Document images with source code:

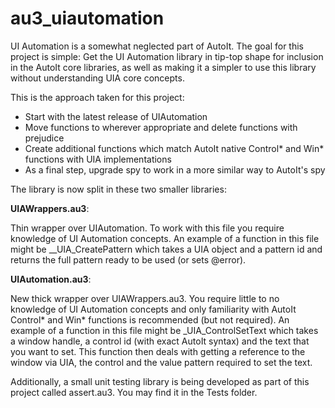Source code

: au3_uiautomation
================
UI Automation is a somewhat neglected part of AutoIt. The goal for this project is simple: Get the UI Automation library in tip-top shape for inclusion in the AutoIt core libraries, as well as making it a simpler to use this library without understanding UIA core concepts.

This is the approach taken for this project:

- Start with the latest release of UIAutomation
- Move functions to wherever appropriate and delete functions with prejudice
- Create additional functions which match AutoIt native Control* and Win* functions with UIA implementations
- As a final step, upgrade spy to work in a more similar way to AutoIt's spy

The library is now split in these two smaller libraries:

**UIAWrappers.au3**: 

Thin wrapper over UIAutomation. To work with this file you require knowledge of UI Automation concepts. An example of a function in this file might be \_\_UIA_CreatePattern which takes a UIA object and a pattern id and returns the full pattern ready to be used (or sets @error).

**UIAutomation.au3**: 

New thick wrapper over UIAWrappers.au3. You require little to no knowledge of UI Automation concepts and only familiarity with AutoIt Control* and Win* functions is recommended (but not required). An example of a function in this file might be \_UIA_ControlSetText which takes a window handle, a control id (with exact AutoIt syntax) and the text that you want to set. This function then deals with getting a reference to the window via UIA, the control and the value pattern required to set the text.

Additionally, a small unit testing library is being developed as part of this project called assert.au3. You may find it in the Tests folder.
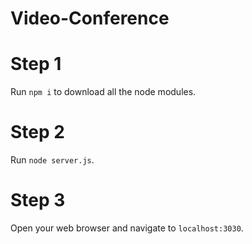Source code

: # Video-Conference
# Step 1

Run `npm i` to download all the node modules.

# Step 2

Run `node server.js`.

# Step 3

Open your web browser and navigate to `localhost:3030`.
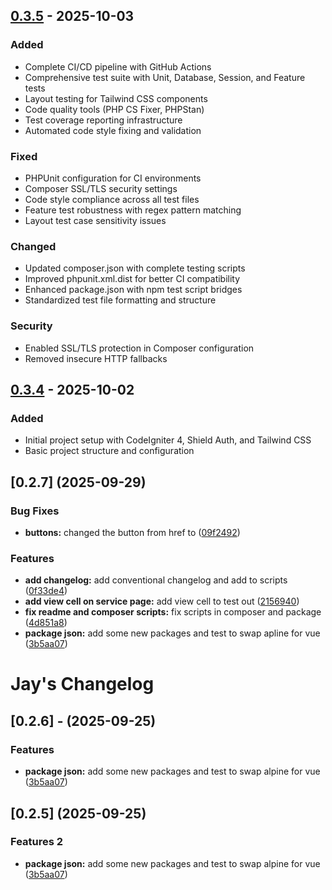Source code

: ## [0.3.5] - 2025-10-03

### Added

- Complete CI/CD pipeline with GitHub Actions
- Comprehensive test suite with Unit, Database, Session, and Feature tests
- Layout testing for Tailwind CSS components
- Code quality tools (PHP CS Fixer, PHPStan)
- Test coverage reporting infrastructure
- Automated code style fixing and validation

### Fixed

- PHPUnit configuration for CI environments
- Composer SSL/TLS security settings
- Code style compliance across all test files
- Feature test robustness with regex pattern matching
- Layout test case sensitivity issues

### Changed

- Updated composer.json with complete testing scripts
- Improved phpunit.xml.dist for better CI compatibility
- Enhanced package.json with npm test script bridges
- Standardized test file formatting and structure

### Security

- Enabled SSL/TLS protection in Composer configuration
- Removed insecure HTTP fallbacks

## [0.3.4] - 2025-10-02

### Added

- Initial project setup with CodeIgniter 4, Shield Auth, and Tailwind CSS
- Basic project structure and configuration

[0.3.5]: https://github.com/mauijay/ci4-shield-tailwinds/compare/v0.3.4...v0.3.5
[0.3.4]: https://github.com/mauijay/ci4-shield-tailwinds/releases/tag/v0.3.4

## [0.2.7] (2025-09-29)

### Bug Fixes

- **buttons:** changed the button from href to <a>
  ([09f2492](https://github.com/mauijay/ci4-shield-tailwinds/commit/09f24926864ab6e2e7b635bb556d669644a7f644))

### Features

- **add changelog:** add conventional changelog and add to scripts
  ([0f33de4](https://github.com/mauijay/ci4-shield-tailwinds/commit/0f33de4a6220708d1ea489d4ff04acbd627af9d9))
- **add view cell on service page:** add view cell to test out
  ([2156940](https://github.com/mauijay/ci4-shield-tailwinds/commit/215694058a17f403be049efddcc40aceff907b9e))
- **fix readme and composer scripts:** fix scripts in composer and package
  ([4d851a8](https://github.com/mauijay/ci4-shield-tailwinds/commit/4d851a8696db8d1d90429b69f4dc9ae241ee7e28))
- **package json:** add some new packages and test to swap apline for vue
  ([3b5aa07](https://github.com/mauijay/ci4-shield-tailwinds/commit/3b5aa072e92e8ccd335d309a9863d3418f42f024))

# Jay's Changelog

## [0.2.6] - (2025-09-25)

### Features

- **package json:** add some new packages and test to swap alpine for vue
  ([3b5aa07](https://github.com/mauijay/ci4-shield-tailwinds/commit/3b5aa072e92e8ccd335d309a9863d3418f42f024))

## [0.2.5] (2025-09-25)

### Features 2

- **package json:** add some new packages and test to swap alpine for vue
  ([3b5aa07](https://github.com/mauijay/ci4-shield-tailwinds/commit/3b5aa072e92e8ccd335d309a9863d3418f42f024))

### [Your assignment]
Where does the word "Layout" appear in the records? Copy every line that holds it.

### [Solution for this exercise]
- Layout testing for Tailwind CSS components
- Layout test case sensitivity issues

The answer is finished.